[Start of section]
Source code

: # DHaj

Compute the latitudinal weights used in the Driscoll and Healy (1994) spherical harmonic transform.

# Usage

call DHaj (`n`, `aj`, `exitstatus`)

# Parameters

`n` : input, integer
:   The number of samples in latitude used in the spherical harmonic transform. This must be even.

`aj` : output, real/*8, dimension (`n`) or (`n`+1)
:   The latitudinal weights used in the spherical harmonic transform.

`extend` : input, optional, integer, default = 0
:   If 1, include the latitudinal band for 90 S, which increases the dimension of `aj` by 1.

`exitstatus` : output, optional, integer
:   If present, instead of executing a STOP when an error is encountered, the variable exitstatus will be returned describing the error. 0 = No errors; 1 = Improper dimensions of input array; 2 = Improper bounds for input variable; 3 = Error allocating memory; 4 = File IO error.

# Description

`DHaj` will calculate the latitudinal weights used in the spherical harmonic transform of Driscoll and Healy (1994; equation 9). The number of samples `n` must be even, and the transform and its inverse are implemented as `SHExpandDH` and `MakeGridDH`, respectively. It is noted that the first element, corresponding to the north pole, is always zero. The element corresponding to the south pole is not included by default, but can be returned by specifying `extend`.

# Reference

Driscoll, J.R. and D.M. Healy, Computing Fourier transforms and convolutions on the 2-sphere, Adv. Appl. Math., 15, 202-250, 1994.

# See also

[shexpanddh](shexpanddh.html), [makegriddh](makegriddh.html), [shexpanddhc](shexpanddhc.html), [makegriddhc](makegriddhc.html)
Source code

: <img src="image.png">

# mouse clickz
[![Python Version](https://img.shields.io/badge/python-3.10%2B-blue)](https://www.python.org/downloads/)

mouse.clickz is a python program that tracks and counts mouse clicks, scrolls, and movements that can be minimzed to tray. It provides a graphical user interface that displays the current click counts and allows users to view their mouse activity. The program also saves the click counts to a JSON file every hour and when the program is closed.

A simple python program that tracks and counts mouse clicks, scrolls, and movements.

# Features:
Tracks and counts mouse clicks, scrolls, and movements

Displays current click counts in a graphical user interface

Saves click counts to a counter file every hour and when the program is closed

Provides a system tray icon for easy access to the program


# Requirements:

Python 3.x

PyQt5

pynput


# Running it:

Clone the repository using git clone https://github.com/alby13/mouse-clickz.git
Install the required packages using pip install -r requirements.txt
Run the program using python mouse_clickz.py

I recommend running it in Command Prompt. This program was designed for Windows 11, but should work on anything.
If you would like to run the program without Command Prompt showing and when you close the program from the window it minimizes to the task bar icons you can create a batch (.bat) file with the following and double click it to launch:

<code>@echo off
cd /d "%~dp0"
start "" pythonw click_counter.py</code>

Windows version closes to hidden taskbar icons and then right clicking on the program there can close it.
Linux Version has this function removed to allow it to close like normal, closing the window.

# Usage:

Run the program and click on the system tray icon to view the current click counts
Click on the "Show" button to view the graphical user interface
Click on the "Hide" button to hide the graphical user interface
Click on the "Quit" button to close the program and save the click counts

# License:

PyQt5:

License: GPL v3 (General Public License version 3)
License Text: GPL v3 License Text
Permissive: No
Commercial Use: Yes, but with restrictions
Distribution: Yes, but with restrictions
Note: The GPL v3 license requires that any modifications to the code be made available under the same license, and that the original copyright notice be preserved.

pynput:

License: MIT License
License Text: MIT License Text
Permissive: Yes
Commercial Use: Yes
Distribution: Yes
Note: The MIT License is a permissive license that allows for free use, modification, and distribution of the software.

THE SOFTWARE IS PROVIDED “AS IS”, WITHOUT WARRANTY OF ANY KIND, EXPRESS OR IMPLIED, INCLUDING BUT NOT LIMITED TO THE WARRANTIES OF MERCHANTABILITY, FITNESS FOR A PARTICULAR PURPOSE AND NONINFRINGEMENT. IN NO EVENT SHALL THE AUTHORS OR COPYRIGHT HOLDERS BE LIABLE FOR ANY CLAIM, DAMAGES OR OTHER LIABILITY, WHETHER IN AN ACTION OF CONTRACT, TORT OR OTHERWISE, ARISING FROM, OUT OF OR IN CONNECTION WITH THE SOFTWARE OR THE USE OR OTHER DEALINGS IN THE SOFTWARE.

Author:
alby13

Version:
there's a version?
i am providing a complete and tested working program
[End of section]
Instructions for the task
An exact copy of the lines above, from the one containing "output, optional, integer" through the one containing "# mouse clickz", is the whole of the answer.

Answer for this exercise
`exitstatus` : output, optional, integer
:   If present, instead of executing a STOP when an error is encountered, the variable exitstatus will be returned describing the error. 0 = No errors; 1 = Improper dimensions of input array; 2 = Improper bounds for input variable; 3 = Error allocating memory; 4 = File IO error.

# Description

`DHaj` will calculate the latitudinal weights used in the spherical harmonic transform of Driscoll and Healy (1994; equation 9). The number of samples `n` must be even, and the transform and its inverse are implemented as `SHExpandDH` and `MakeGridDH`, respectively. It is noted that the first element, corresponding to the north pole, is always zero. The element corresponding to the south pole is not included by default, but can be returned by specifying `extend`.

# Reference

Driscoll, J.R. and D.M. Healy, Computing Fourier transforms and convolutions on the 2-sphere, Adv. Appl. Math., 15, 202-250, 1994.

# See also

[shexpanddh](shexpanddh.html), [makegriddh](makegriddh.html), [shexpanddhc](shexpanddhc.html), [makegriddhc](makegriddhc.html)
Source code

: <img src="image.png">

# mouse clickz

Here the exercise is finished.